# ABOUT THIS TASK
Write out the data word for word and omit every picture.
** Opening DATA SECTION block **
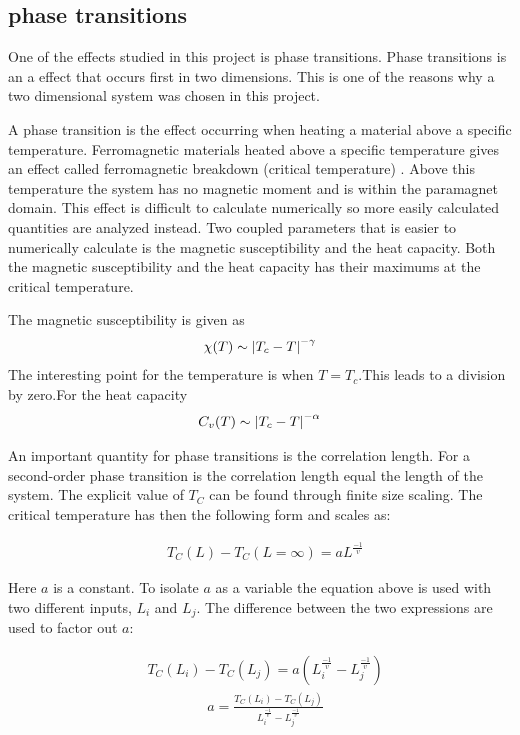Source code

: \subsection{phase transitions}

One of the effects studied in this project is phase transitions. Phase transitions is an a effect that occurs first in two dimensions. This is one of the reasons why a two dimensional system was chosen in this project.

A phase transition is the effect occurring when heating a material above a specific temperature. Ferromagnetic materials heated above a specific temperature gives an effect called ferromagnetic breakdown (critical temperature) \cite{ferromagnetism}. Above this temperature the system has no magnetic moment and is within the paramagnet domain. This effect is difficult to calculate numerically so more easily calculated quantities are analyzed instead. Two coupled parameters that is easier to numerically calculate is the magnetic susceptibility and the heat capacity. Both the magnetic susceptibility and the heat capacity has their maximums at the critical temperature.

The magnetic susceptibility is given as\cite{compphys} 
\begin{align}
	\chi(T)\sim\abs{T_c-T}^{-\gamma}
\end{align}
The interesting point for the temperature is when $T=T_c$.This leads to a division by zero.For the heat capacity
\begin{align*}
	C_v(T)\sim\abs{T_c-T}^{-\alpha}
\end{align*}

An important quantity for phase transitions is the correlation length. For a second-order phase transition is the correlation length equal the length of the system. The explicit value of $T_C$ can be found through finite size scaling. The critical temperature has then the following form and scales as:

\begin{align}
&T_C (L) - T_C (L=\infty) = a L^{\frac{-1}{v}}
\label{eq:tc}
\end{align}

Here $a$ is a constant. To isolate $a$ as a variable the equation above is used with two different inputs, $L_i$ and $L_j$. The difference between the two expressions are used to factor out $a$:


\begin{align*}
&T_C (L_i) - T_C (L_j) = a 
\left(
L_i^{\frac{-1}{v}}-L_j^{\frac{-1}{v}}
\right)
\end{align*}
\begin{align}
&a = 
\frac{T_C (L_i) - T_C (L_j)} 
{
	L_i^{\frac{-1}{v}}-L_j^{\frac{-1}{v}}
} \label{eq:find-a}
\end{align}

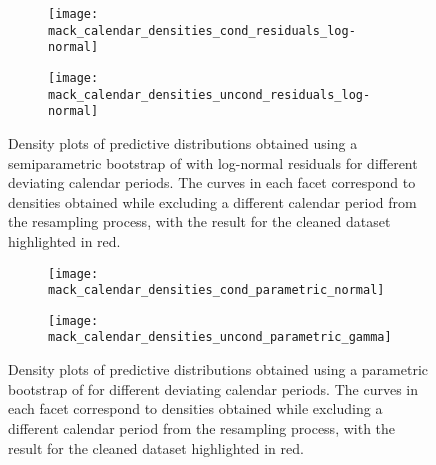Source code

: \documentclass[a4paper]{book}
\begin{document}
\begin{landscape}
  \begin{figure}
    \begin{subfigure}{0.5\linewidth}
      \centering
      \texttt{[image: mack\_calendar\_densities\_cond\_residuals\_log-normal]}
      \label{fig:mack-calendar-cond-semiparam-log-normal}
    \end{subfigure}
    \begin{subfigure}{0.5\linewidth}
      \centering
      \texttt{[image: mack\_calendar\_densities\_uncond\_residuals\_log-normal]}
      \label{fig:mack-calendar-uncond-semiparam-log-normal}
    \end{subfigure}
    \caption[Calendar outlier density plots for Mack's model, semiparametric bootstrap with log-normal residuals]{Density plots of predictive distributions obtained using a semiparametric bootstrap of  with log-normal residuals for different deviating calendar periods. The curves in each facet correspond to densities obtained while excluding a different calendar period from the resampling process, with the result for the cleaned dataset highlighted in red.}
  \end{figure}
\end{landscape}

\begin{landscape}
  \begin{figure}
    \begin{subfigure}{0.5\linewidth}
      \centering
      \texttt{[image: mack\_calendar\_densities\_cond\_parametric\_normal]}
      \label{fig:mack-calendar-cond-param-normal}
    \end{subfigure}
    \begin{subfigure}{0.5\linewidth}
      \centering
      \texttt{[image: mack\_calendar\_densities\_uncond\_parametric\_gamma]}
      \label{fig:mack-calendar-uncond-param-gamma}
    \end{subfigure}
    \caption[Calendar outlier density plots for Mack's model, parametric bootstrap]{Density plots of predictive distributions obtained using a parametric bootstrap of  for different deviating calendar periods. The curves in each facet correspond to densities obtained while excluding a different calendar period from the resampling process, with the result for the cleaned dataset highlighted in red.}
  \end{figure}
\end{landscape}
\end{document}
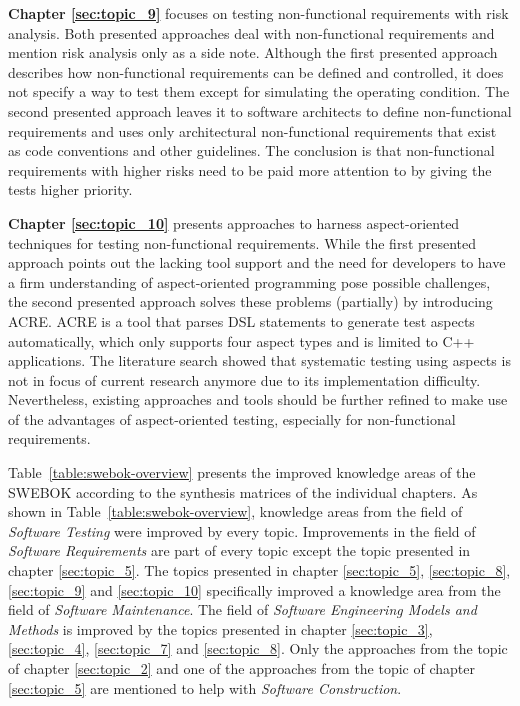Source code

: \textbf{Chapter \ref{sec:topic_9}} focuses on testing non-functional requirements with risk analysis. Both presented approaches deal with non-functional requirements and mention risk analysis only as a side note. Although the first presented approach \cite{ZouPavlovski2008} describes how non-functional requirements can be defined and controlled, it does not specify a way to test them except for simulating the operating condition. The second presented approach \cite{Lagerstedt2014} leaves it to software architects to define non-functional requirements and uses only architectural non-functional requirements that exist as code conventions and other guidelines. The conclusion is that non-functional requirements with higher risks need to be paid more attention to by giving the tests higher priority.

\textbf{Chapter \ref{sec:topic_10}} presents approaches to harness aspect-oriented techniques for testing non-functional requirements. While the first presented approach \cite{Metsa} points out the lacking tool support and the need for developers to have a firm understanding of aspect-oriented programming pose possible challenges, the second presented approach \cite{Duclos} solves these problems (partially) by introducing ACRE. ACRE is a tool that parses DSL statements to generate test aspects automatically, which only supports four aspect types and is limited to C++ applications. The literature search showed that systematic testing using aspects is not in focus of current research anymore due to its implementation difficulty. Nevertheless, existing approaches and tools should be further refined to make use of the advantages of aspect-oriented testing, especially for non-functional requirements. 

Table~\ref{table:swebok-overview} presents the improved knowledge areas of the SWEBOK according to the synthesis matrices of the individual chapters. As shown in Table~\ref{table:swebok-overview}, knowledge areas from the field of \textit{Software Testing} were improved by every topic. Improvements in the field of \textit{Software Requirements} are part of every topic except the topic presented in chapter \ref{sec:topic_5}. The topics presented in chapter \ref{sec:topic_5}, \ref{sec:topic_8}, \ref{sec:topic_9} and \ref{sec:topic_10} specifically improved a knowledge area from the field of \textit{Software Maintenance}. The field of \textit{Software Engineering Models and Methods} is improved by the topics presented in chapter \ref{sec:topic_3}, \ref{sec:topic_4}, \ref{sec:topic_7} and \ref{sec:topic_8}. Only the approaches from the topic of chapter \ref{sec:topic_2} and one of the approaches from the topic of chapter \ref{sec:topic_5} are mentioned to help with \textit{Software Construction}.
** Closing DATA SECTION block **
# PROBLEM SOLUTION
Source code

: \subsection{phase transitions}

One of the effects studied in this project is phase transitions. Phase transitions is an a effect that occurs first in two dimensions. This is one of the reasons why a two dimensional system was chosen in this project.

A phase transition is the effect occurring when heating a material above a specific temperature. Ferromagnetic materials heated above a specific temperature gives an effect called ferromagnetic breakdown (critical temperature) \cite{ferromagnetism}. Above this temperature the system has no magnetic moment and is within the paramagnet domain. This effect is difficult to calculate numerically so more easily calculated quantities are analyzed instead. Two coupled parameters that is easier to numerically calculate is the magnetic susceptibility and the heat capacity. Both the magnetic susceptibility and the heat capacity has their maximums at the critical temperature.

The magnetic susceptibility is given as\cite{compphys} 
\begin{align}
	\chi(T)\sim\abs{T_c-T}^{-\gamma}
\end{align}
The interesting point for the temperature is when $T=T_c$.This leads to a division by zero.For the heat capacity
\begin{align*}
	C_v(T)\sim\abs{T_c-T}^{-\alpha}
\end{align*}

An important quantity for phase transitions is the correlation length. For a second-order phase transition is the correlation length equal the length of the system. The explicit value of $T_C$ can be found through finite size scaling. The critical temperature has then the following form and scales as:

\begin{align}
&T_C (L) - T_C (L=\infty) = a L^{\frac{-1}{v}}
\label{eq:tc}
\end{align}

Here $a$ is a constant. To isolate $a$ as a variable the equation above is used with two different inputs, $L_i$ and $L_j$. The difference between the two expressions are used to factor out $a$:


\begin{align*}
&T_C (L_i) - T_C (L_j) = a 
\left(
L_i^{\frac{-1}{v}}-L_j^{\frac{-1}{v}}
\right)
\end{align*}
\begin{align}
&a = 
\frac{T_C (L_i) - T_C (L_j)} 
{
	L_i^{\frac{-1}{v}}-L_j^{\frac{-1}{v}}
} \label{eq:find-a}
\end{align}

Source code

: \documentclass[a4paper]{book}
\begin{document}
\begin{landscape}
  \begin{figure}
    \begin{subfigure}{0.5\linewidth}
      \centering
      \texttt{[image: mack\_calendar\_densities\_cond\_residuals\_log-normal]}
      \label{fig:mack-calendar-cond-semiparam-log-normal}
    \end{subfigure}
    \begin{subfigure}{0.5\linewidth}
      \centering
      \texttt{[image: mack\_calendar\_densities\_uncond\_residuals\_log-normal]}
      \label{fig:mack-calendar-uncond-semiparam-log-normal}
    \end{subfigure}
    \caption[Calendar outlier density plots for Mack's model, semiparametric bootstrap with log-normal residuals]{Density plots of predictive distributions obtained using a semiparametric bootstrap of  with log-normal residuals for different deviating calendar periods. The curves in each facet correspond to densities obtained while excluding a different calendar period from the resampling process, with the result for the cleaned dataset highlighted in red.}
  \end{figure}
\end{landscape}

\begin{landscape}
  \begin{figure}
    \begin{subfigure}{0.5\linewidth}
      \centering
      \texttt{[image: mack\_calendar\_densities\_cond\_parametric\_normal]}
      \label{fig:mack-calendar-cond-param-normal}
    \end{subfigure}
    \begin{subfigure}{0.5\linewidth}
      \centering
      \texttt{[image: mack\_calendar\_densities\_uncond\_parametric\_gamma]}
      \label{fig:mack-calendar-uncond-param-gamma}
    \end{subfigure}
    \caption[Calendar outlier density plots for Mack's model, parametric bootstrap]{Density plots of predictive distributions obtained using a parametric bootstrap of  for different deviating calendar periods. The curves in each facet correspond to densities obtained while excluding a different calendar period from the resampling process, with the result for the cleaned dataset highlighted in red.}
  \end{figure}
\end{landscape}
\end{document}
Source code

: \textbf{Chapter \ref{sec:topic_9}} focuses on testing non-functional requirements with risk analysis. Both presented approaches deal with non-functional requirements and mention risk analysis only as a side note. Although the first presented approach \cite{ZouPavlovski2008} describes how non-functional requirements can be defined and controlled, it does not specify a way to test them except for simulating the operating condition. The second presented approach \cite{Lagerstedt2014} leaves it to software architects to define non-functional requirements and uses only architectural non-functional requirements that exist as code conventions and other guidelines. The conclusion is that non-functional requirements with higher risks need to be paid more attention to by giving the tests higher priority.

\textbf{Chapter \ref{sec:topic_10}} presents approaches to harness aspect-oriented techniques for testing non-functional requirements. While the first presented approach \cite{Metsa} points out the lacking tool support and the need for developers to have a firm understanding of aspect-oriented programming pose possible challenges, the second presented approach \cite{Duclos} solves these problems (partially) by introducing ACRE. ACRE is a tool that parses DSL statements to generate test aspects automatically, which only supports four aspect types and is limited to C++ applications. The literature search showed that systematic testing using aspects is not in focus of current research anymore due to its implementation difficulty. Nevertheless, existing approaches and tools should be further refined to make use of the advantages of aspect-oriented testing, especially for non-functional requirements. 

Table~\ref{table:swebok-overview} presents the improved knowledge areas of the SWEBOK according to the synthesis matrices of the individual chapters. As shown in Table~\ref{table:swebok-overview}, knowledge areas from the field of \textit{Software Testing} were improved by every topic. Improvements in the field of \textit{Software Requirements} are part of every topic except the topic presented in chapter \ref{sec:topic_5}. The topics presented in chapter \ref{sec:topic_5}, \ref{sec:topic_8}, \ref{sec:topic_9} and \ref{sec:topic_10} specifically improved a knowledge area from the field of \textit{Software Maintenance}. The field of \textit{Software Engineering Models and Methods} is improved by the topics presented in chapter \ref{sec:topic_3}, \ref{sec:topic_4}, \ref{sec:topic_7} and \ref{sec:topic_8}. Only the approaches from the topic of chapter \ref{sec:topic_2} and one of the approaches from the topic of chapter \ref{sec:topic_5} are mentioned to help with \textit{Software Construction}.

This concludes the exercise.